§ What you are asked to do
Copy all lines holding the word "show" from the entries.

(Stored records)

※ ※ ※

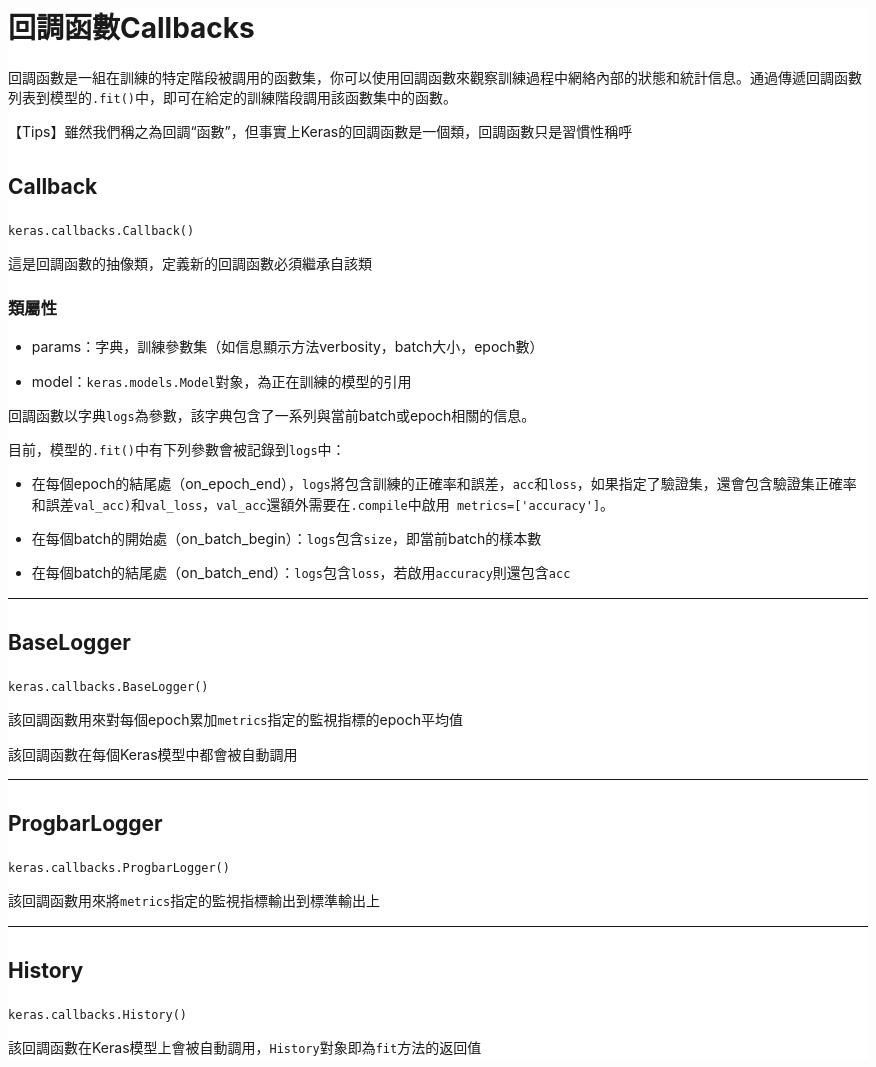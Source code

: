 # 回調函數Callbacks

回調函數是一組在訓練的特定階段被調用的函數集，你可以使用回調函數來觀察訓練過程中網絡內部的狀態和統計信息。通過傳遞回調函數列表到模型的```.fit()```中，即可在給定的訓練階段調用該函數集中的函數。

【Tips】雖然我們稱之為回調“函數”，但事實上Keras的回調函數是一個類，回調函數只是習慣性稱呼


## Callback
```python
keras.callbacks.Callback()
```
這是回調函數的抽像類，定義新的回調函數必須繼承自該類

### 類屬性

* params：字典，訓練參數集（如信息顯示方法verbosity，batch大小，epoch數）

* model：```keras.models.Model```對象，為正在訓練的模型的引用

回調函數以字典```logs```為參數，該字典包含了一系列與當前batch或epoch相關的信息。

目前，模型的```.fit()```中有下列參數會被記錄到```logs```中：

* 在每個epoch的結尾處（on_epoch_end），```logs```將包含訓練的正確率和誤差，```acc```和```loss```，如果指定了驗證集，還會包含驗證集正確率和誤差```val_acc)```和```val_loss```，```val_acc```還額外需要在```.compile```中啟用``` metrics=['accuracy']```。

* 在每個batch的開始處（on_batch_begin）：```logs```包含```size```，即當前batch的樣本數

* 在每個batch的結尾處（on_batch_end）：```logs```包含```loss```，若啟用```accuracy```則還包含```acc```

***

## BaseLogger
```python
keras.callbacks.BaseLogger()
```
該回調函數用來對每個epoch累加```metrics```指定的監視指標的epoch平均值

該回調函數在每個Keras模型中都會被自動調用

***

## ProgbarLogger
```python
keras.callbacks.ProgbarLogger()
```
該回調函數用來將```metrics```指定的監視指標輸出到標準輸出上

***

## History
```python
keras.callbacks.History()
```
該回調函數在Keras模型上會被自動調用，```History```對象即為```fit```方法的返回值
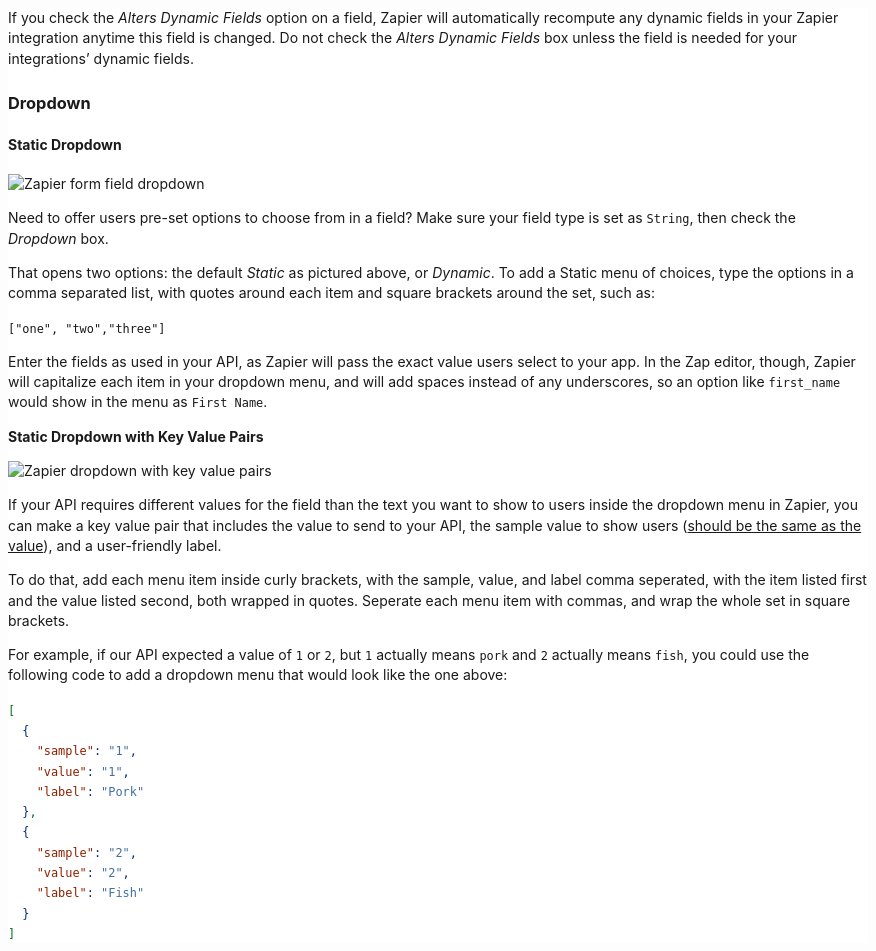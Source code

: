 If you check the _Alters Dynamic Fields_ option on a field, Zapier will automatically recompute any dynamic fields in your Zapier integration anytime this field is changed. Do not check the _Alters Dynamic Fields_ box unless the field is needed for your integrations’ dynamic fields.

<a id="dropdown"></a>

### Dropdown

<a id="static"></a>
#### Static Dropdown

![Zapier form field dropdown][image-4]

Need to offer users pre-set options to choose from in a field? Make sure your field type is set as `String`, then check the _Dropdown_ box.

That opens two options: the default _Static_ as pictured above, or _Dynamic_. To add a Static menu of choices, type the options in a comma separated list, with quotes around each item and square brackets around the set, such as:

`["one", "two","three"]`

Enter the fields as used in your API, as Zapier will pass the exact value users select to your app. In the Zap editor, though, Zapier will capitalize each item in your dropdown menu, and will add spaces instead of any underscores, so an option like `first_name` would show in the menu as `First Name`.

<a id="keyvalue"></a>
**Static Dropdown with Key Value Pairs**

![Zapier dropdown with key value pairs](https://cdn.zappy.app/101618614c22bd4bd453c365db753db9.png)

If your API requires different values for the field than the text you want to show to users inside the dropdown menu in Zapier, you can make a key value pair that includes the value to send to your API, the sample value to show users ([should be the same as the value](https://github.com/zapier/zapier-platform/blob/master/packages/schema/docs/build/schema.md#fieldchoicewithlabelschema)), and a user-friendly label.

To do that, add each menu item inside curly brackets, with the sample, value, and label comma seperated, with the item listed first and the value listed second, both wrapped in quotes. Seperate each menu item with commas, and wrap the whole set in square brackets.

For example, if our API expected a value of `1` or `2`, but `1` actually means `pork` and `2` actually means `fish`, you could use the following code to add a dropdown menu that would look like the one above:

```json
[
  {
    "sample": "1",
    "value": "1",
    "label": "Pork"
  },
  {
    "sample": "2",
    "value": "2",
    "label": "Fish"
  }
]
```


[1]: https://zapier.com/blog/beginner-ultimate-guide-markdown/
[2]: https://zapier.com/help/modifying-dates-and-times/
[3]: https://zapier.com/blog/beginner-ultimate-guide-markdown/
[4]: https://zapier.com/blog/formatter-line-item-automation/
[5]: https://zapier.com/help/line-items/
[image-1]: https://cdn.zappy.app/9bc3d3da90a966eef740115c3a11d08f.png
[image-2]: https://cdn.zappy.app/f8d0fd74582dc7c5997248516ad50d4f.png
[image-3]: https://cdn.zappy.app/bf4c2a6ad55c12f6e3079e50f5d38e6c.png
[image-4]: https://cdn.zappy.app/4f65bd28634d7709cac0ba84f2fa73d3.png
[image-5]: https://cdn.zapier.com/storage/photos/f70686a8b053b541388da667e602f5b5.png
[image-6]: https://cdn.zappy.app/86a8c7d7895f2d7d7d196d7b58bc3581.png
[image-14]: https://cdn.zapier.com/storage/photos/d6198c63b6adfd6d2d36ddcc49118acf.png
[image-21]: https://cdn.zapier.com/storage/photos/fdfe0ef4278760b1c22b47b6b66cb290.png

※ ※ ※

§ Exercise solution
Enter the fields as used in your API, as Zapier will pass the exact value users select to your app. In the Zap editor, though, Zapier will capitalize each item in your dropdown menu, and will add spaces instead of any underscores, so an option like `first_name` would show in the menu as `First Name`.
If your API requires different values for the field than the text you want to show to users inside the dropdown menu in Zapier, you can make a key value pair that includes the value to send to your API, the sample value to show users ([should be the same as the value](https://github.com/zapier/zapier-platform/blob/master/packages/schema/docs/build/schema.md#fieldchoicewithlabelschema)), and a user-friendly label.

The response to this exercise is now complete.